2. État de santé sans incidence : La cour a également constaté que les éléments relatifs à l'état de santé de M. B..., qui ont été présentés après la décision attaquée, ne pouvaient pas être pris en compte. Les motifs qui ne se rapportent pas à la période antérieure à l'arrêté ne peuvent pas affecter sa légalité. La cour a précisé que "les pièces produites par M. B... quant à son état de santé sont postérieures à l'arrêté contesté et sont, par suite, sans incidence sur sa légalité."

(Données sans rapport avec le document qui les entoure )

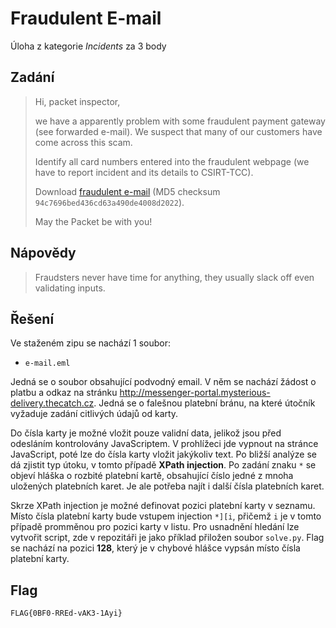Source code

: # Fraudulent E-mail
Úloha z kategorie *Incidents* za 3 body

## Zadání

> Hi, packet inspector,
>
> we have a apparently problem with some fraudulent payment gateway (see forwarded e-mail). We suspect that many of our customers have come across this scam.
>
> Identify all card numbers entered into the fraudulent webpage (we have to report incident and its details to CSIRT-TCC).
>
> Download [fraudulent e-mail](https://owncloud.cesnet.cz/index.php/s/sP8kJqndbmYzQoj) (MD5 checksum `94c7696bed436cd63a490de4008d2022`).
>
> May the Packet be with you!

## Nápovědy

> Fraudsters never have time for anything, they usually slack off even validating inputs.

## Řešení

Ve staženém zipu se nachází 1 soubor:
- `e-mail.eml`

Jedná se o soubor obsahující podvodný email. V něm se nachází žádost o platbu a odkaz na stránku http://messenger-portal.mysterious-delivery.thecatch.cz. Jedná se o falešnou platební bránu, na které útočník vyžaduje zadání citlivých údajů od karty.

Do čísla karty je možné vložit pouze validní data, jelikož jsou před odesláním kontrolovány JavaScriptem. V prohlížeci jde vypnout na stránce JavaScript, poté lze do čísla karty vložit jakýkoliv text. Po bližší analýze se dá zjistit typ útoku, v tomto případě **XPath injection**. Po zadání znaku `*` se objeví hláška o rozbité platební kartě, obsahující číslo jedné z mnoha uložených platebních karet. Je ale potřeba najít i další čísla platebních karet.

Skrze XPath injection je možné definovat pozici platební karty v seznamu. Místo čísla platební karty bude vstupem injection `*][i`, přičemž `i` je v tomto případě promměnou pro pozici karty v listu. Pro usnadnění hledání lze vytvořit script, zde v repozitáři je jako příklad přiložen soubor `solve.py`. Flag se nachází na pozici **128**, který je v chybové hlášce vypsán místo čísla platební karty. 

## Flag
`FLAG{0BF0-RREd-vAK3-1Ayi}`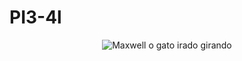 # PI3-4l

<p align="center">
  <img src="https://static.wikia.nocookie.net/the-ossome-show/images/e/e2/Maxwell.gif/revision/latest/thumbnail/width/360/height/360?cb=20221230214511" alt="Maxwell o gato irado girando">
</p>
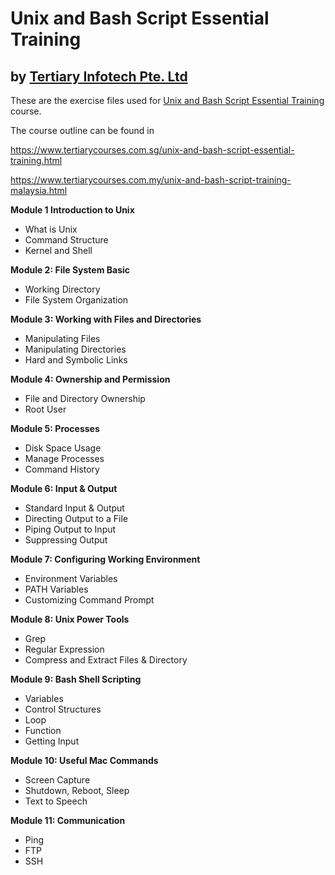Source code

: # Unix and Bash Script Essential Training
## by [Tertiary Infotech Pte. Ltd](https://www.tertiarycourses.com.sg/)

These are the exercise files used for [Unix and Bash Script Essential Training](https://www.tertiarycourses.com.sg/unix-and-bash-script-essential-training.html) course. 

The course outline can be found in 

https://www.tertiarycourses.com.sg/unix-and-bash-script-essential-training.html

https://www.tertiarycourses.com.my/unix-and-bash-script-training-malaysia.html

<p><strong>Module 1 Introduction to Unix</strong></p>
<ul>
<li>What is Unix</li>
<li>Command Structure</li>
<li>Kernel and Shell</li>
</ul>
<p><strong>Module 2: File System Basic</strong></p>
<ul>
<li>Working Directory</li>
<li>File System Organization</li>
</ul>
<p><strong>Module 3: Working with Files and Directories</strong></p>
<ul>
<li>Manipulating Files</li>
<li>Manipulating Directories</li>
<li>Hard and Symbolic Links</li>
</ul>
<p><strong>Module 4: Ownership and Permission</strong></p>
<ul>
<li>File and Directory Ownership</li>
<li>Root User</li>
</ul>
<p><strong>Module 5: Processes</strong></p>
<ul>
<li>Disk Space Usage</li>
<li>Manage Processes</li>
<li>Command History</li>
</ul>
<p><strong>Module 6: Input &amp; Output</strong></p>
<ul>
<li>Standard Input &amp; Output</li>
<li>Directing Output to a File</li>
<li>Piping Output to Input</li>
<li>Suppressing Output</li>
</ul>
<p><strong>Module 7: Configuring Working Environment</strong></p>
<ul>
<li>Environment Variables</li>
<li>PATH Variables</li>
<li>Customizing Command Prompt</li>
</ul>
<p><strong>Module 8: Unix Power Tools</strong></p>
<ul>
<li>Grep</li>
<li>Regular Expression</li>
<li>Compress and Extract Files &amp; Directory</li>
</ul>
<p><strong>Module 9: Bash Shell Scripting</strong></p>
<ul>
<li>Variables</li>
<li>Control Structures</li>
<li>Loop</li>
<li>Function</li>
<li>Getting Input</li>
</ul>
<p><strong>Module 10: Useful Mac Commands</strong></p>
<ul>
<li>Screen Capture</li>
<li>Shutdown, Reboot, Sleep</li>
<li>Text to Speech</li>
</ul>
<p><strong>Module 11: Communication</strong></p>
<ul>
<li>Ping</li>
<li>FTP</li>
<li>SSH</li>
</ul>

3. Atteinte à la vie privée et familiale : Concernant l'article 8 de la convention européenne des droits de l'homme, la cour a jugé que M. B... n'avait pas démontré que l'arrêté préfectoral portait atteinte de manière disproportionnée à son droit au respect de sa vie familiale et privée. Elle a déclaré que malgré ses attaches en France, il "n'allègue pas n'y avoir aucune attache" dans son pays d'origine, ce qui réduit son argumentation sur ce point.
Interprétations et citations légales
1. Interdiction de quitter le territoire : L'ordonnance du juge d'instruction ne fait qu’interdire l’éloignement de M. B... mais permet au préfet d'agir dans le cadre de ses prérogatives. Selon la décision : "l'ordonnance du 7 juillet 2017 [...] ne fait pas obstacle à ce que le préfet du Territoire de Belfort décide de prononcer à son encontre une mesure d'éloignement".
2. État de santé : La cour a souligné qu'il est impératif que les éléments invoqués soient pertinents à la date de la décision. Les documents relatifs à son état de santé, apparus après l'arrêté, étaient donc inadéquats pour justifier une annulation : "les éléments relatifs à son état de santé sont sans incidence sur la légalité de cet arrêté".
3. Droits de la défense : Concernant l'article 8 de la convention européenne, la cour a précisé que l'ingérence dans la vie privée doit être justifiée par des raisons légitimes telles que "la sécurité nationale, à la sûreté publique, au bien-être économique du pays, à la défense de l'ordre". La cour a constaté que M. B... n'a pas prouvé comme il le soutenait que l'arrêté aurait porté atteinte à sa vie privée de manière disproportionnée.
Ces éléments législatifs et interprétatifs ancrent la décision prise dans des principes juridiques solides, assurant ainsi sa validité face aux arguments de la défense.